Wang Chien-ming received a second opinion on his injured pitching shoulder, and it remains uncertain when the New York Yankees right-hander might return to the mound.
Wang went on the 15-day disabled list on July 5 with a strained right shoulder. After two weeks of rest, he played catch on Monday and experienced more discomfort.
“I feel the same in the front of my shoulder,” he said on Thursday.
Wang was examined on Wednesday by New York Mets medical director
David Altchek. The Yankees received an assessment, which they didn’t detail. Next, they will confer with renowned orthopedist James Andrews in Alabama.
When the analysis is complete, the Yankees said, they will discuss Wang’s status. As of now, there are no plans for the pitcher to see Andrews, the team said.
“Second opinions are almost routine here,” general manager Brian Cashman said before New York’s series opener against the Oakland Athletics.
A 19-game winner in 2006 and 2007, Wang missed the final three-and a-half-months of last season after injuring his right foot while running the bases in Houston.
This season has been wrecked by injuries and ineffectiveness.
Wang is 1-6 with a 9.64 ERA in 12 games, including nine starts.
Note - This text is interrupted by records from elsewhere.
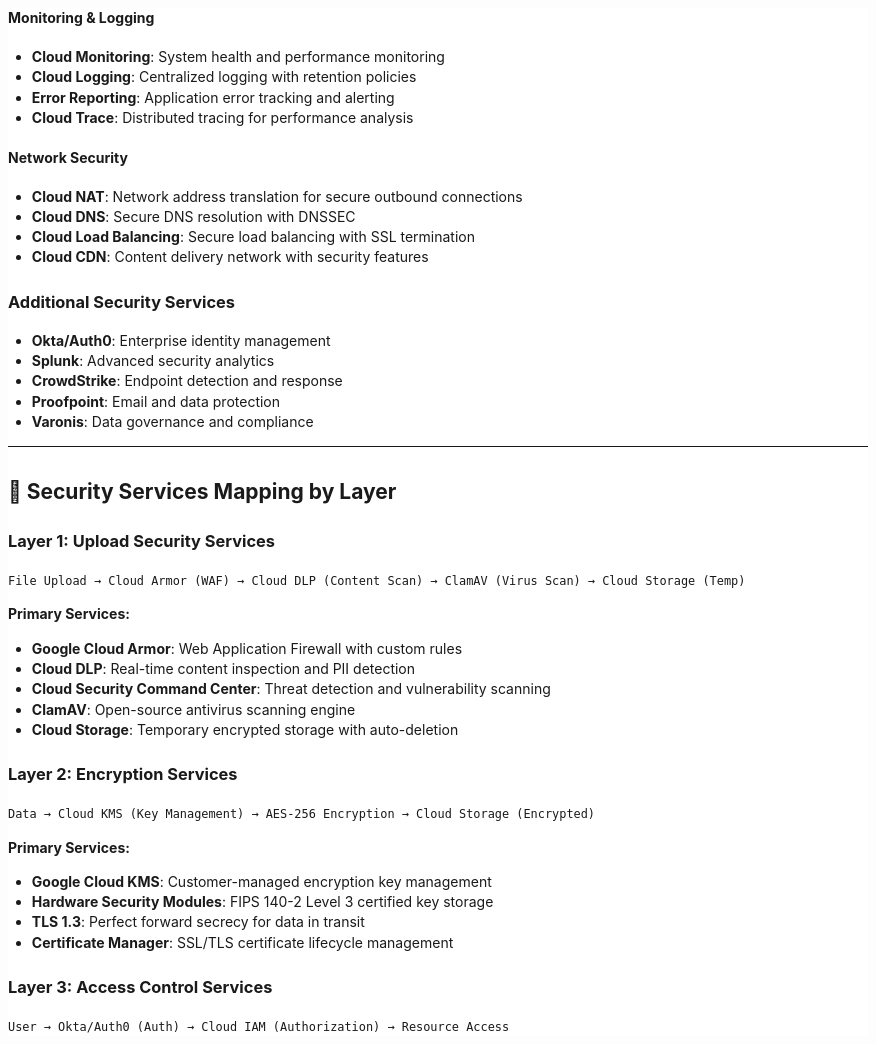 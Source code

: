 #### **Monitoring & Logging**
- **Cloud Monitoring**: System health and performance monitoring
- **Cloud Logging**: Centralized logging with retention policies
- **Error Reporting**: Application error tracking and alerting
- **Cloud Trace**: Distributed tracing for performance analysis

#### **Network Security**
- **Cloud NAT**: Network address translation for secure outbound connections
- **Cloud DNS**: Secure DNS resolution with DNSSEC
- **Cloud Load Balancing**: Secure load balancing with SSL termination
- **Cloud CDN**: Content delivery network with security features

### **Additional Security Services**
- **Okta/Auth0**: Enterprise identity management
- **Splunk**: Advanced security analytics
- **CrowdStrike**: Endpoint detection and response
- **Proofpoint**: Email and data protection
- **Varonis**: Data governance and compliance

---

## 🔧 Security Services Mapping by Layer

### **Layer 1: Upload Security Services**
```
File Upload → Cloud Armor (WAF) → Cloud DLP (Content Scan) → ClamAV (Virus Scan) → Cloud Storage (Temp)
```

**Primary Services:**
- **Google Cloud Armor**: Web Application Firewall with custom rules
- **Cloud DLP**: Real-time content inspection and PII detection
- **Cloud Security Command Center**: Threat detection and vulnerability scanning
- **ClamAV**: Open-source antivirus scanning engine
- **Cloud Storage**: Temporary encrypted storage with auto-deletion

### **Layer 2: Encryption Services**
```
Data → Cloud KMS (Key Management) → AES-256 Encryption → Cloud Storage (Encrypted)
```

**Primary Services:**
- **Google Cloud KMS**: Customer-managed encryption key management
- **Hardware Security Modules**: FIPS 140-2 Level 3 certified key storage
- **TLS 1.3**: Perfect forward secrecy for data in transit
- **Certificate Manager**: SSL/TLS certificate lifecycle management

### **Layer 3: Access Control Services**
```
User → Okta/Auth0 (Auth) → Cloud IAM (Authorization) → Resource Access
```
The sinkerballer was sidelined from April 19 to May 21 with adductor muscle weakness in his hips.
New York called up Sergio Mitre from the minors to take Wang’s spot in the rotation and he beat Baltimore 6-4 on Tuesday night for his first major league win since July 29, 2007, with Florida.
With Wang sidelined and former starters Phil Hughes and Alfredo Aceves now in the bullpen, the Yankees would like to have more starting pitching depth in case of another injury.
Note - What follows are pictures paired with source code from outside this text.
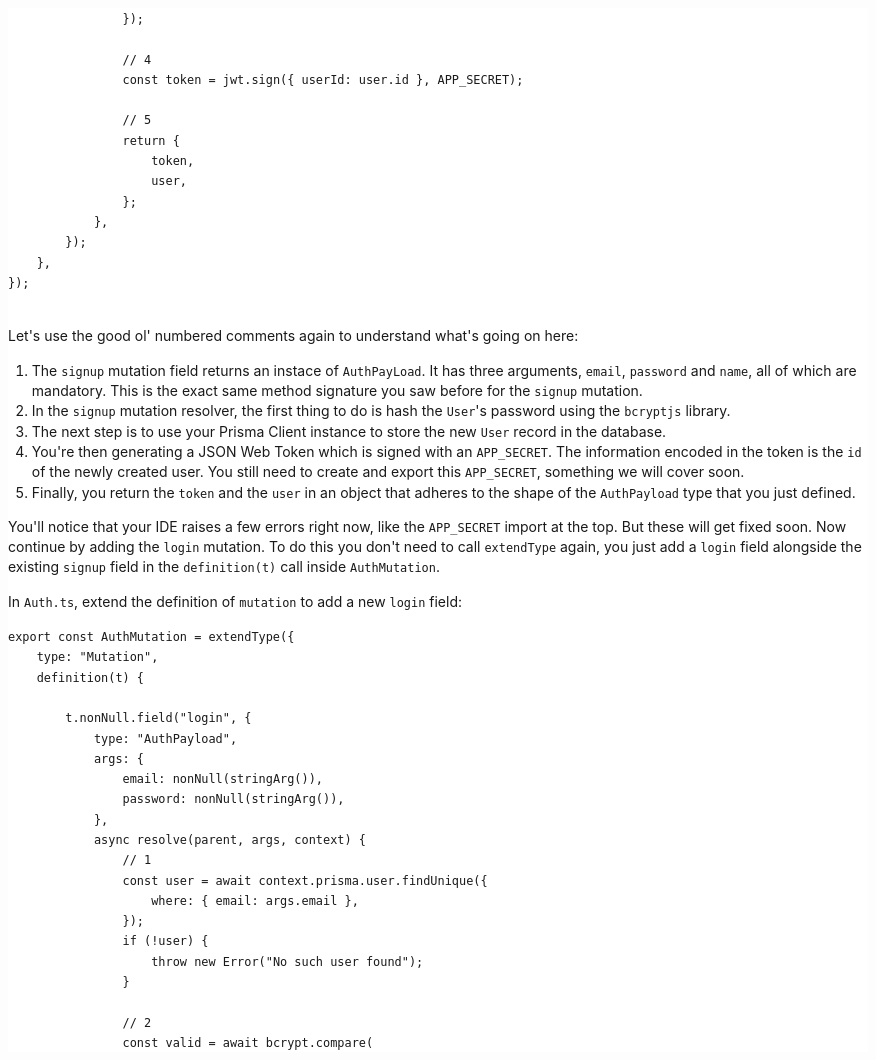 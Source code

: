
 ```typescript{1-43}(path="../hackernews-typescript/src/graphql/Auth.ts")
                });

                // 4
                const token = jwt.sign({ userId: user.id }, APP_SECRET);

                // 5
                return {
                    token,
                    user,
                };
            },
        });
    },
});


```

</Instruction>

Let's use the good ol' numbered comments again to understand what's going on here: 

1. The `signup` mutation field returns an instace of `AuthPayLoad`. It has three arguments,  `email`, `password` and `name`, all of which are mandatory. This is the exact same method signature you saw before for the `signup` mutation. 
2. In the `signup` mutation resolver, the first thing to do is hash the `User`'s password using the `bcryptjs` library.
3. The next step is to use your Prisma Client instance to store the new `User` record in the database.
4. You're then generating a JSON Web Token which is signed with an `APP_SECRET`. The information encoded in the token is the `id` of the newly created user. You still need to create and export this `APP_SECRET`, something we will cover soon.
5. Finally, you return the `token` and the `user` in an object that adheres to the shape of the `AuthPayload` type that you just defined.

You'll notice that your IDE raises a few errors right now, like the `APP_SECRET` import at the top. But these will get fixed soon. Now continue by adding the `login` mutation. To do this you don't need to call `extendType` again, you just add a `login` field alongside the existing `signup` field in the `definition(t)` call inside `AuthMutation`.


<Instruction>

In `Auth.ts`, extend the definition of `mutation` to add a new `login` field: 

```typescript{5-38}(path="../hackernews-typescript/src/graphql/Auth.ts")
export const AuthMutation = extendType({
    type: "Mutation",
    definition(t) {
        
        t.nonNull.field("login", { 
            type: "AuthPayload",
            args: {
                email: nonNull(stringArg()),
                password: nonNull(stringArg()),
            },
            async resolve(parent, args, context) {
                // 1
                const user = await context.prisma.user.findUnique({
                    where: { email: args.email },
                });
                if (!user) {
                    throw new Error("No such user found");
                }

                // 2
                const valid = await bcrypt.compare(
```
“We know that we’re a little thin,” manager Joe Girardi said.
In other news, Cashman and Girardi said the Yankees still plan to keep 23-year-old starter Joba Chamberlain on an innings limit this season, though they didn’t divulge details.
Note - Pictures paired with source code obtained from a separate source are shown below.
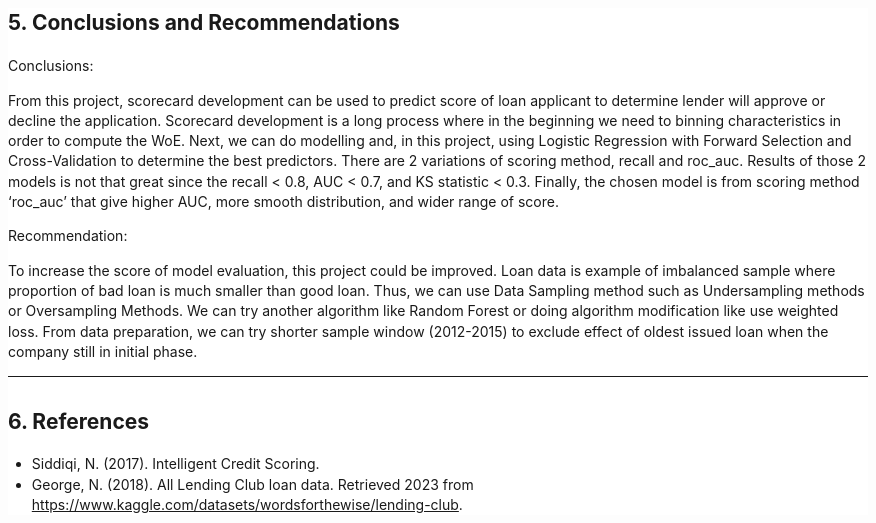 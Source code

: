 ## 5. Conclusions and Recommendations <a name="conclusion"/>

Conclusions:

From this project, scorecard development can be used to predict score of loan applicant to determine lender will approve or decline the application. Scorecard development is a long process where in the beginning we need to binning characteristics in order to compute the WoE. Next, we can do modelling and, in this project, using Logistic Regression with Forward Selection and Cross-Validation to determine the best predictors. There are 2 variations of scoring method, recall and roc_auc. Results of those 2 models is not that great since the recall < 0.8, AUC < 0.7, and KS statistic < 0.3. Finally, the chosen model is from scoring method ‘roc_auc’ that give higher AUC, more smooth distribution, and wider range of score.

Recommendation:

To increase the score of model evaluation, this project could be improved. Loan data is example of imbalanced sample where proportion of bad loan is much smaller than good loan. Thus, we can use Data Sampling method such as Undersampling methods or Oversampling Methods. We can try another algorithm like Random Forest or doing algorithm modification like use weighted loss. From data preparation, we can try shorter sample window (2012-2015) to exclude effect of oldest issued loan when the company still in initial phase.

---
## 6. References <a name="references"/>

- Siddiqi, N. (2017). Intelligent Credit Scoring.
- George, N. (2018). All Lending Club loan data. Retrieved 2023 from https://www.kaggle.com/datasets/wordsforthewise/lending-club.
Cashman said Chamberlain would not be shut down before the end of the regular season, and Girardi said it’s possible the right-hander could shift back to the bullpen at some point this year to prevent him from surpassing his innings limit.
“Nothing’s changed,” Cashman said. “It’s not a new plan.”
And it’s not an issue that must be dealt with in the next couple of weeks, Cashman said.
Chamberlain, mostly a starter in college and the minors, emerged as a dominant setup reliever when he reached the majors late in 2007. He was moved to the rotation in the middle of last season and there’s been much debate in New York about where he belongs.